Background technology
The concentration of radioactive nuclide is very low in the seawater, must carry out by enrichment system absorption, the enrichment of radioactive nuclide, just can obtain the higher sample of radionuclide amount, thereby provides the basis for the measurement of radioactive nuclide in the seawater.The fast enriching of radioactive nuclide is to improve Marine Radioactivity monitoring efficient, the nuclear emergency preparation of reduction ocean and the necessary behavior of response time in the seawater, for in time measuring radionuclide concentration in the seawater, understand the migration situation that is distributed in of radioactive nuclide in the ocean, the decision-making of alleviating action and urgent radiation protection action for the detecting of ocean nuclear accident, evaluation and accident control provides foundation.
On March 11st, 2011,9.0 grades of violent earthquakes of Richter scale and strong tsunami occur in northeastern Japan section, and then the Fukushima nuclear power station radiomaterial leakage accident that causes causes global concern.After nuclear accident occured, radiomaterial was discharged in the environment in a large number, Environment Ecological Safe and public health has been produced impact, and spread to the whole world by approach such as ocean, atmosphere.Radionuclide concentration in the Quick Measurement seawater, diffusion and the migration process of assessment radiomaterial in the ocean become important research contents.Set up fast enriching and the analytical approach of marine environment radioactive nuclide, develop that the radioactive nuclide enrichment method just seems particularly important and urgent in the seawater fast under the background of Fukushima nuclear crisis.
The enrichment method of radioactive nuclide is divided into two kinds in the seawater:
(1) radiochemistry disposal route.The method need to gather a large amount of seawater samples, in earlier stage processes enriched sample by radiochemistry, and flowchart process is numerous, the time is long, efficient is low.

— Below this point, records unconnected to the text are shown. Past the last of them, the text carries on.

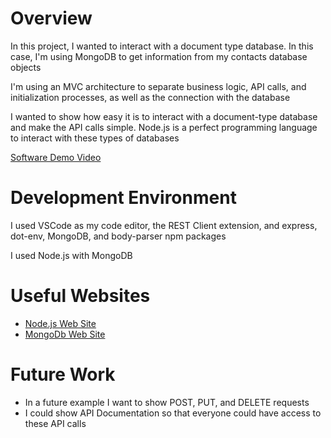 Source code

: # Overview

In this project, I wanted to interact with a document type database. In this case, I'm using MongoDB to get information from my contacts database objects

I'm using an MVC architecture to separate business logic, API calls, and initialization processes, as well as the connection with the database

I wanted to show how easy it is to interact with a document-type database and make the API calls simple. Node.js is a perfect programming language to interact with these types of databases

[Software Demo Video](https://www.youtube.com/watch?v=gcRbgCj4UcE)

# Development Environment

I used VSCode as my code editor, the REST Client extension, and express, dot-env, MongoDB, and body-parser npm packages

I used Node.js with MongoDB

# Useful Websites

- [Node.js Web Site](https://nodejs.org/en/)
- [MongoDb Web Site](https://www.mongodb.com/)

# Future Work

- In a future example I want to show POST, PUT, and DELETE requests
- I could show API Documentation so that everyone could have access to these API calls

(2) directly filter enrichment method.Utilize the radioactive nuclide in the direct adsorbing seawater of enriching column.Used sorbing material generally is ammonium phosphomolybdate (AMP) or ferrocyanide, utilizes them to caesium-137(
137Cs) characterization of adsorption reaches absorption and enrichment purpose.But because there are the shortcomings such as unicity or efficient are low in these enrichment materials to nucleic, the range of application of the method is also very limited.
Along with the fast development that China's nuclear energy and nuclear technology are utilized, study the fast enriching method of multiple radioactive nuclide in the seawater, improve the actual effect of whole processing and measurement procedure, become the active demand in the environmental monitoring, have very important significance.
Summary of the invention
The object of the invention is to the problems such as numerous for the process that exists in radioactive nuclide enrichment and the analytical approach in the existing seawater, that the time is long, efficient is low, the fast enriching that can realize radioactive nuclide in the seawater is provided, effectively promote to radioactive nuclide enrichment in the seawater with process ageing a kind of based on radioactive nuclide enrichment system in the seawater of graphene oxide.

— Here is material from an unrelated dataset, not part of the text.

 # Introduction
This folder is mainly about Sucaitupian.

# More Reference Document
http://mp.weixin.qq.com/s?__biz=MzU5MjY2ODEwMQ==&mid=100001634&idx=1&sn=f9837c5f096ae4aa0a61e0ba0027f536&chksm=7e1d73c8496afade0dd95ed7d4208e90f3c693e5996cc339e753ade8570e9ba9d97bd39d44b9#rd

The present invention is provided with seawater collecting unit, impurity clearing cell, flow meter unit and enricher unit, the seawer outlet of described seawater collecting unit connects the entrance of impurity clearing cell, the outlet of impurity clearing cell is connected through the entrance of flow meter unit with the enricher unit, and the enriching apparatus of graphene oxide material cell is loaded at least one in described enricher unit.
Between seawater collecting unit and impurity clearing cell, can be provided with the 1st seawater velocity control module, between impurity clearing cell and flow meter unit, can be provided with the 2nd seawater velocity control module.

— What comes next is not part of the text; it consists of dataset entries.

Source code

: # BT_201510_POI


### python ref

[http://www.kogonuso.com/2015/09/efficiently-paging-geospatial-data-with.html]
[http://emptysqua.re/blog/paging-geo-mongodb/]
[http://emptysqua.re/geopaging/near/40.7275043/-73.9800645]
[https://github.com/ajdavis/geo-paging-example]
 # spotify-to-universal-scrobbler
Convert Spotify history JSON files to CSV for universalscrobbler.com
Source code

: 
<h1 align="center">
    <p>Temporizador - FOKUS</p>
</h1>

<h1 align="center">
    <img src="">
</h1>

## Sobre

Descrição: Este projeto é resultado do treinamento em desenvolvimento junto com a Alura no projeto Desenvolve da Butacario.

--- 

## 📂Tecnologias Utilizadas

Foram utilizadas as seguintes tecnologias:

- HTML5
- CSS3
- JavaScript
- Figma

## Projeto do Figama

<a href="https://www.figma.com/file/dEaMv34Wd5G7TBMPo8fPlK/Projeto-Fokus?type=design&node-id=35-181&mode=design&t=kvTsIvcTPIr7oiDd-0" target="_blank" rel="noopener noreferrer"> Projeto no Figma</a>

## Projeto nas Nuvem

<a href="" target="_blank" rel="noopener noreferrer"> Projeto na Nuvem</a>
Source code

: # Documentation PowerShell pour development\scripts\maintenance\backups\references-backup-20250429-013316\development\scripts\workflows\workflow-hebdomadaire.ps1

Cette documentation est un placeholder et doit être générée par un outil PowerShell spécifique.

Described seawater collecting unit can adopt the equipment such as lifting pump or submersible pump to form.
Described graphene oxide material cell can be comprised of dissimilar grapheme material, and described dissimilar grapheme material can be at least a in graphene nanometer sheet, Nano graphite powder, single-layer graphene powder, mono-layer graphite oxide alkene, the graphene oxide quantum dot etc.
Described impurity clearing cell can adopt at least 1 device of removing particle impurity in the seawater.
Described flow meter unit is mainly used in seawater velocity is measured.
Described seawater velocity control module is mainly used in seawater velocity is controlled, and has the adaptive stabilizing flow rate function.
Compare with analytical approach with radioactive nuclide enrichment in the existing seawater, the present invention efficiently solves the problems such as the radioactive nuclide enrichment is numerous with the process of analytical approach existence in the existing seawater, the time is long, efficient is low, can realize the fast enriching to radioactive nuclide in the seawater, effectively promote radioactive nuclide enrichment in the seawater ageing with processing.
Description of drawings
Fig. 1 is that the structure of the embodiment of the invention forms schematic diagram.
In Fig. 1, respectively be labeled as: 1, seawater collecting unit; 2, the 1st seawater velocity control module; 3, impurity clearing cell; 4, water pipe; 5, flow meter unit; 6, enricher unit; 7, graphene oxide material cell; 8, the 2nd seawater velocity control module.
Embodiment
The present invention is described further in connection with accompanying drawing for following examples.
Referring to Fig. 1, the embodiment of the invention is provided with seawater collecting unit 1, impurity clearing cell 3, flow meter unit 5 and enricher unit 6, the seawer outlet of described seawater collecting unit 1 connects the entrance of impurity clearing cell 3, the outlet of impurity clearing cell 3 is connected through the entrance of flow meter unit 5 with enricher unit 6, and the enriching apparatus of graphene oxide material cell 7 is loaded at least one in described enricher unit 6.
Between seawater collecting unit 1 and impurity clearing cell 3, the 1st seawater velocity control module 2 can be provided with, between impurity clearing cell 3 and flow meter unit 5, the 2nd seawater velocity control module 8 can be provided with.
Described seawater collecting unit 1 can adopt the equipment such as lifting pump or submersible pump to form.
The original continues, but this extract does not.